• [Task description] Your task is to find every line of the data that holds the string "size" and copy it.

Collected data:
....
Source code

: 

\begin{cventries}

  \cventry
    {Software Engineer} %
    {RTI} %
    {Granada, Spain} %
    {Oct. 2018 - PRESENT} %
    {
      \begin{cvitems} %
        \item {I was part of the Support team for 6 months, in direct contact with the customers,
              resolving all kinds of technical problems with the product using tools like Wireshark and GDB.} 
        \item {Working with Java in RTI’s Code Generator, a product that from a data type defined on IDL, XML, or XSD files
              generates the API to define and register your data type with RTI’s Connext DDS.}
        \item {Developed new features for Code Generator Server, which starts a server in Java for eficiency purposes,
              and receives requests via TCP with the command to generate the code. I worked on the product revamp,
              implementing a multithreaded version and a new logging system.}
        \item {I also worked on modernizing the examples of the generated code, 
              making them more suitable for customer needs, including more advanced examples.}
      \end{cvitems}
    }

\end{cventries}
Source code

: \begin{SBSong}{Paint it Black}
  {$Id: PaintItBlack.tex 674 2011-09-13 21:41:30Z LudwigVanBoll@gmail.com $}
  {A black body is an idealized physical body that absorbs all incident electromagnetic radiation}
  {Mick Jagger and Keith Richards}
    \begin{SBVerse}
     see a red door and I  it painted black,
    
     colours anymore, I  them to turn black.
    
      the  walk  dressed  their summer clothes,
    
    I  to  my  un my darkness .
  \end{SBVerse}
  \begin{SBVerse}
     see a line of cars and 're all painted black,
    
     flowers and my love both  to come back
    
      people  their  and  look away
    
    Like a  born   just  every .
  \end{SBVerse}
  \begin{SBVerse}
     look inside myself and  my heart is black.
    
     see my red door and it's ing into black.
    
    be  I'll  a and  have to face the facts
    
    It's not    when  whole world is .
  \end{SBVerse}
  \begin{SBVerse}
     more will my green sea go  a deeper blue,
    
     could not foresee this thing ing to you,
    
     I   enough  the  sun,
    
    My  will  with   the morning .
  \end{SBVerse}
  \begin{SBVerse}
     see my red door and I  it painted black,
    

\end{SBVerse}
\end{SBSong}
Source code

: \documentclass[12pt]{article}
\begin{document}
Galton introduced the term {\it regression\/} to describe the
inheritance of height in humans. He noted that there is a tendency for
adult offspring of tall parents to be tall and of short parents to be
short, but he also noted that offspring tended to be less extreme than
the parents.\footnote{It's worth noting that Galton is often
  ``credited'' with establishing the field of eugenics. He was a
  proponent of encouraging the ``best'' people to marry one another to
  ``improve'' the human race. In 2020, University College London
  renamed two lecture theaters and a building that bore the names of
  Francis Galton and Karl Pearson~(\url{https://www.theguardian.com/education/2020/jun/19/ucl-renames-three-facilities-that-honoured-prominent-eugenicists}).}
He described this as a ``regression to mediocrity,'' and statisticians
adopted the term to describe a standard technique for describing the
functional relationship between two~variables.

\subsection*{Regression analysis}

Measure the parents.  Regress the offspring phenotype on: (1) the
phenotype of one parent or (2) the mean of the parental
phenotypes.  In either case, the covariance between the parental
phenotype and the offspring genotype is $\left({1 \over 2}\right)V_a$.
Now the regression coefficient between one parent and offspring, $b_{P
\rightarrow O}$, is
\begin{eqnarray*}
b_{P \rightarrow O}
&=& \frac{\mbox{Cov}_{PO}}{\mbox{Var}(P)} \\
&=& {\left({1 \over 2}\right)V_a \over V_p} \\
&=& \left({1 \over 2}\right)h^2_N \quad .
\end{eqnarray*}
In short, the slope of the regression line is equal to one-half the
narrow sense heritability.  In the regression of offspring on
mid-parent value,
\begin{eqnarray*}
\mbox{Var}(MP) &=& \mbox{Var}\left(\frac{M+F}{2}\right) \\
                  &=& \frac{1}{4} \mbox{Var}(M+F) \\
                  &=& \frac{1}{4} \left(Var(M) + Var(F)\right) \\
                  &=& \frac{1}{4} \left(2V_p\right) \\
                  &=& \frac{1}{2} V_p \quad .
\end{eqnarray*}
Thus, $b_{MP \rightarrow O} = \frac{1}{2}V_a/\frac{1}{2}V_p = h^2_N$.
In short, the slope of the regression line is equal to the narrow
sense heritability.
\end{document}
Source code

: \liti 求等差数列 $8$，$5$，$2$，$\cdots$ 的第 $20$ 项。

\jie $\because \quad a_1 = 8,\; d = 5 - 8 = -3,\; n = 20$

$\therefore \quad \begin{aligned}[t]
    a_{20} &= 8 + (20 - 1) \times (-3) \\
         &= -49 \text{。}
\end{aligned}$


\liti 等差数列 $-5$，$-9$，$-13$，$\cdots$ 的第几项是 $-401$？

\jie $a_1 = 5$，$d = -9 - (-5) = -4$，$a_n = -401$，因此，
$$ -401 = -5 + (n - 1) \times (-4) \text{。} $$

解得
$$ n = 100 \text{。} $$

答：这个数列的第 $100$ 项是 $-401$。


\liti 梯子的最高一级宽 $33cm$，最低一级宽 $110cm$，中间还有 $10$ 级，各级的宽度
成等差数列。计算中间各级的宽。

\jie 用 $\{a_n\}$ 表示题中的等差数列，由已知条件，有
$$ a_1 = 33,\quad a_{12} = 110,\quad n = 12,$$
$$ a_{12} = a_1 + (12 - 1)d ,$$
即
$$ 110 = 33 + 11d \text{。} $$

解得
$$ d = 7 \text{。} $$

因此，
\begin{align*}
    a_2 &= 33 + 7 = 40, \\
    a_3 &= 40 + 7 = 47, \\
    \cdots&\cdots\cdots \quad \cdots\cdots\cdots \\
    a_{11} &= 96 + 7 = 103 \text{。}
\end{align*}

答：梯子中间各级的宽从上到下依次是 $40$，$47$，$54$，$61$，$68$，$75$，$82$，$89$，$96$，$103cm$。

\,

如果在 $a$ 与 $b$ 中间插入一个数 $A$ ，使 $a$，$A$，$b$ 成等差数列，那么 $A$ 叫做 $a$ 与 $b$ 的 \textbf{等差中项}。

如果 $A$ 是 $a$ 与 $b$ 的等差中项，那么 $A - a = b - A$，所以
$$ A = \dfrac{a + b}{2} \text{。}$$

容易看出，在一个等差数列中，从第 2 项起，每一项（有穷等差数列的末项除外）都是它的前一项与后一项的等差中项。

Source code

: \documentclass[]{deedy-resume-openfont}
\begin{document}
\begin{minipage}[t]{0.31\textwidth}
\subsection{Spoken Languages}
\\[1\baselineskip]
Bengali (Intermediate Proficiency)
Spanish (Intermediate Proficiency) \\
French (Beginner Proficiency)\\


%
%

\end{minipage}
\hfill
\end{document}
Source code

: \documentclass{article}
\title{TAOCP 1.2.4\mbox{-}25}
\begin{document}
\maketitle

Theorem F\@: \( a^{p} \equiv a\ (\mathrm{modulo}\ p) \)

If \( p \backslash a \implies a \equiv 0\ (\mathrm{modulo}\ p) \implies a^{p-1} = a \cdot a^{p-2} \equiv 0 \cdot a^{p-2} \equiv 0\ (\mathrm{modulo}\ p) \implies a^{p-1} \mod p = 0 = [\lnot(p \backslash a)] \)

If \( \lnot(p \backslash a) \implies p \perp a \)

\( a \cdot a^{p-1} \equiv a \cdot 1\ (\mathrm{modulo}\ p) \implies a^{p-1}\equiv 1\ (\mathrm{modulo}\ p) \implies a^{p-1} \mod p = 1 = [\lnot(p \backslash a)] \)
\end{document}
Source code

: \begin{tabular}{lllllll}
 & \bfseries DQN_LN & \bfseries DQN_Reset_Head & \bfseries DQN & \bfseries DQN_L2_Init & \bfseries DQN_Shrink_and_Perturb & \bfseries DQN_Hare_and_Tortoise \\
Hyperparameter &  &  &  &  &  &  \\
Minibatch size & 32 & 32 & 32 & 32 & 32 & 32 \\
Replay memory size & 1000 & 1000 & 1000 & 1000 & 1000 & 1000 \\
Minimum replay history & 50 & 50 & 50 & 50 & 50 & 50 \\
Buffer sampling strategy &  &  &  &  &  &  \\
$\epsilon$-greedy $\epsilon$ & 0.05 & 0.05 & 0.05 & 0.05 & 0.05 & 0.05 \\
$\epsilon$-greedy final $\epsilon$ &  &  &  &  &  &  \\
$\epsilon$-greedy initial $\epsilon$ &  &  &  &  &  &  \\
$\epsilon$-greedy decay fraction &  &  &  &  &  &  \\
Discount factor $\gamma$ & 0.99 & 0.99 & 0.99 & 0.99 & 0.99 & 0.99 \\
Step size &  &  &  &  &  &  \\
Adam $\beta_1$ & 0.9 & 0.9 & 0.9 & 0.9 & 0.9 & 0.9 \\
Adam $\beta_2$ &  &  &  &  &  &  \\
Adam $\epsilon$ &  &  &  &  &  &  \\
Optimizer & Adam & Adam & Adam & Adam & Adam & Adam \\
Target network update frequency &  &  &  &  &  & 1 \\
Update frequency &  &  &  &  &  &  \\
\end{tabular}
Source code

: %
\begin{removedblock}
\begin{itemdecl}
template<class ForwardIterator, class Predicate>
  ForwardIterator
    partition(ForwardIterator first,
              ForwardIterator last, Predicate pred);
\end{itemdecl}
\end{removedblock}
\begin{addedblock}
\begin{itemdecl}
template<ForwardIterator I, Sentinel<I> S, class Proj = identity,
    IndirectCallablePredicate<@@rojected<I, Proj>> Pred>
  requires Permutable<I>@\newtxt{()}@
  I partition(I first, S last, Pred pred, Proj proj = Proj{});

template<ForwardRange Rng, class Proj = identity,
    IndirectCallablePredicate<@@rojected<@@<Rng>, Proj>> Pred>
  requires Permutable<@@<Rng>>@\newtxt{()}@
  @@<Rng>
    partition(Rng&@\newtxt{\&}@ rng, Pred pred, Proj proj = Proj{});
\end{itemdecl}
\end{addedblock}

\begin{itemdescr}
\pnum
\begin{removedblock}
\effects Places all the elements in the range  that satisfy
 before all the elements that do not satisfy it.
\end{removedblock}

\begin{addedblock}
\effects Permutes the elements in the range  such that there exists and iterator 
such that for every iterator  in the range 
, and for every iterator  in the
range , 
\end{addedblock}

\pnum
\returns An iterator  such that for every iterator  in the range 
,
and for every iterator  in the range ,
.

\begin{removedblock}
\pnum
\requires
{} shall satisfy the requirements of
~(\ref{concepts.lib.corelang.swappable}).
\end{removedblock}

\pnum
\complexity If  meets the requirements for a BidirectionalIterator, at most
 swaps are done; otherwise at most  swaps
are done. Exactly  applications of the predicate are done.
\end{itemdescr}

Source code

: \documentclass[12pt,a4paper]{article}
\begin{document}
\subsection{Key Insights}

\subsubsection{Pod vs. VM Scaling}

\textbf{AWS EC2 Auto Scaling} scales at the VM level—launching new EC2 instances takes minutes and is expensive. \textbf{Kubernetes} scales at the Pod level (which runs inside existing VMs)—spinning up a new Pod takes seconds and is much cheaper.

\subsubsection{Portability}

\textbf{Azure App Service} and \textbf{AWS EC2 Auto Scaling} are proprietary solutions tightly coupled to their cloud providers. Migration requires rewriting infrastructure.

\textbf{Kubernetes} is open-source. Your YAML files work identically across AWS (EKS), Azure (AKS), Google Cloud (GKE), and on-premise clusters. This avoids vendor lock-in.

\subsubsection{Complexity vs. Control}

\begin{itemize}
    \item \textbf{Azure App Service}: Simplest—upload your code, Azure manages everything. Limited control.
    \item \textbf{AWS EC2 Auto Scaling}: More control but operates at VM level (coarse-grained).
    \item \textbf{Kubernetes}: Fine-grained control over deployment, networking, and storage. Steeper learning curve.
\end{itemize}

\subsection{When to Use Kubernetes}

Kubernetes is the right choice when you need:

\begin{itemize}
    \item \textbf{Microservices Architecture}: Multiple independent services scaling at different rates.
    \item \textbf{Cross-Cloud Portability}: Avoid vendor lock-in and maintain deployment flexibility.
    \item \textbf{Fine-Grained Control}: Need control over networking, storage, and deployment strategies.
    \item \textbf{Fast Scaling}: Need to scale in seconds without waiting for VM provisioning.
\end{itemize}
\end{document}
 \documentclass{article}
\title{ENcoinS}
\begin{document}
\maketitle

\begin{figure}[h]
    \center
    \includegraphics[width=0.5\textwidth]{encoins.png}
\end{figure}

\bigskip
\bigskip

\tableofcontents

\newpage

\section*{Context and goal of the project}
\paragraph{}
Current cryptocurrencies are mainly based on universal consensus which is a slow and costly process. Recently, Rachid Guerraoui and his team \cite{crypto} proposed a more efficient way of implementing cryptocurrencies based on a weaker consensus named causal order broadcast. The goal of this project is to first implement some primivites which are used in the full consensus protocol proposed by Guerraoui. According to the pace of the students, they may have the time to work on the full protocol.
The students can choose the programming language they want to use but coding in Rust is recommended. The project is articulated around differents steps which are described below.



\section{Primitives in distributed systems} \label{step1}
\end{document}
....
• [Result]
Minibatch size & 32 & 32 & 32 & 32 & 32 & 32 \\
Replay memory size & 1000 & 1000 & 1000 & 1000 & 1000 & 1000 \\
Step size &  &  &  &  &  &  \\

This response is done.